Part 3: The Technology for Business Growth scheme

Foundation for Research, Science and Technology: Administration of grant programmes.

In this Part, we:

  • describe the Technology for Business Growth scheme; and
  • present our findings from the applications and grants we audited.

Overview of the Technology for Business Growth scheme

TBG is the largest scheme of the TechNZ programme, accounting for nearly three-quarters of the total value of TechNZ grants. TechNZ aims to increase the ability of firms to adopt new technology, and apply technological learning and innovation for business growth.

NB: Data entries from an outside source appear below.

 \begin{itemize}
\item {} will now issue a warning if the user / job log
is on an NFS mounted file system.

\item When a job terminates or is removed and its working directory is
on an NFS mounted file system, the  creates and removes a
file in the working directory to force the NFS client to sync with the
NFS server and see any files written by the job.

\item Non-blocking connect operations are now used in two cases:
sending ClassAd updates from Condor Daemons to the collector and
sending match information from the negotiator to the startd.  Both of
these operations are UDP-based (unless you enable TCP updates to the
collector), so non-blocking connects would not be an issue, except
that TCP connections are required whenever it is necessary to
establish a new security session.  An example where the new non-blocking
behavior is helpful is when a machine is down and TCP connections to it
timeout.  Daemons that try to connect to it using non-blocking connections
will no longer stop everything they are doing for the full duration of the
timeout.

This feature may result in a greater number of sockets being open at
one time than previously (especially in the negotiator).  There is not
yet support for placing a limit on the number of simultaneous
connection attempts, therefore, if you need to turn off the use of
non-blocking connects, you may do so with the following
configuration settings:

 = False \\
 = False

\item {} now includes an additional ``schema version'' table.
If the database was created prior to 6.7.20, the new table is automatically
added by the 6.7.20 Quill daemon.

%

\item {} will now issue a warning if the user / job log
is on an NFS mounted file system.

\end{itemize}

The purpose of the TBG scheme is to partially fund projects undertaken by firms that have the potential to improve technological capability, and enable the firms to move towards high-value, technology-based products, processes, or services. The Foundation funds up to 50% of the research and development costs of approved projects.

Our audit sample

We chose our TBG audit sample from applications assessed by the Foundation between 1 July 2003 and 30 June 2005. There were 306 TBG grants approved during this period, worth a total of $79.5 million (including GST).

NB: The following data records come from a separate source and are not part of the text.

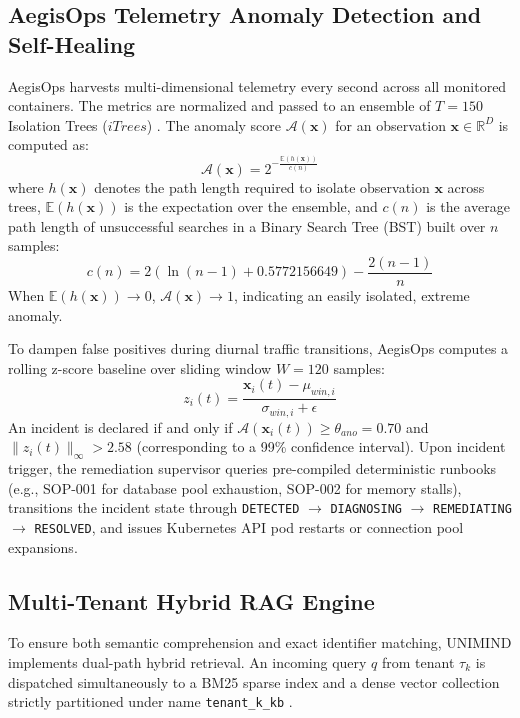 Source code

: \documentclass[12pt,onecolumn,draftclsnofoot]{IEEEtran}
\begin{document}
\subsection{AegisOps Telemetry Anomaly Detection and Self-Healing}
AegisOps harvests multi-dimensional telemetry every second across all monitored containers. The metrics are normalized and passed to an ensemble of $T = 150$ Isolation Trees ($iTrees$) \cite{liu2008isolation}. The anomaly score $\mathcal{A}(\mathbf{x})$ for an observation $\mathbf{x} \in \mathbb{R}^D$ is computed as:
\begin{equation}
\mathcal{A}(\mathbf{x}) = 2^{-\frac{\mathbb{E}(h(\mathbf{x}))}{c(n)}}
\end{equation}
where $h(\mathbf{x})$ denotes the path length required to isolate observation $\mathbf{x}$ across trees, $\mathbb{E}(h(\mathbf{x}))$ is the expectation over the ensemble, and $c(n)$ is the average path length of unsuccessful searches in a Binary Search Tree (BST) built over $n$ samples:
\begin{equation}
c(n) = 2 \left( \ln(n - 1) + 0.5772156649 \right) - \frac{2(n - 1)}{n}
\end{equation}
When $\mathbb{E}(h(\mathbf{x})) \to 0$, $\mathcal{A}(\mathbf{x}) \to 1$, indicating an easily isolated, extreme anomaly.

To dampen false positives during diurnal traffic transitions, AegisOps computes a rolling z-score baseline over sliding window $W = 120$ samples:
\begin{equation}
z_i(t) = \frac{\mathbf{x}_i(t) - \mu_{win,i}}{\sigma_{win,i} + \epsilon}
\end{equation}
An incident is declared if and only if $\mathcal{A}(\mathbf{x}_i(t)) \ge \theta_{ano} = 0.70$ and $\|z_i(t)\|_\infty > 2.58$ (corresponding to a 99\% confidence interval). Upon incident trigger, the remediation supervisor queries pre-compiled deterministic runbooks (e.g., SOP-001 for database pool exhaustion, SOP-002 for memory stalls), transitions the incident state through \texttt{DETECTED} $\to$ \texttt{DIAGNOSING} $\to$ \texttt{REMEDIATING} $\to$ \texttt{RESOLVED}, and issues Kubernetes API pod restarts or connection pool expansions.

\subsection{Multi-Tenant Hybrid RAG Engine}
To ensure both semantic comprehension and exact identifier matching, UNIMIND implements dual-path hybrid retrieval. An incoming query $q$ from tenant $\tau_k$ is dispatched simultaneously to a BM25 sparse index and a dense vector collection strictly partitioned under name \texttt{tenant\_k\_kb} \cite{lewis2020retrieval, robertson2009probabilistic}.
\end{document}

We audited 42 (or 14%) of the approved grants. This was equivalent to 31% of the total value of approved funding during the period. We selected grants from a range of values because the Foundation applies different levels of assessment scrutiny according to the size of funding applied for (see paragraphs 3.16-3.18). Our sample included both completed and incomplete projects. We also audited 5 of the 26 (19%) TBG applications declined between 1 July 2003 and 30 June 2005. Our audit sample is summarised in Figure 6.

Figure 6
Audited Technology for Business Growth grants

Audit sample Total* Sample as % of total
Approved grants – number 42 306 14%
Approved grants – value** $24.5m $79.5m 31%
Declined applications – number 5 26 19%
Total grants and applications audited 47

* Total number and value assessed by the Foundation between 1 July 2003 and 30 June 2005.
** Including GST.

Ministerial criteria for awarding Technology for Business Growth grants

The Foundation must comply with criteria contained in a Ministerial direction governing the Technology for Business Grants scheme. This direction defines:

  • the characteristics of the type of firms that are the scheme’s intended recipients;
  • the criteria the Foundation should assess applications against when making funding decisions; and
  • how funding should be allocated.

The Ministerial direction for the TBG scheme requires funding recipients to be “technologically capable” New Zealand-resident firms. The definition of “firm” for the TBG scheme can include sole traders.1 “Technologically capable” firms are defined in the governing Ministerial direction as –

…those firms that, in the Foundation’s view, have developed a comprehensive set of competencies in the area of technological innovation and recognise that research, science and technology capability is fundamental to sustained competitive advantage.2

All the TBG grants we audited complied with the requirement for recipients to be technologically capable New Zealand-resident firms.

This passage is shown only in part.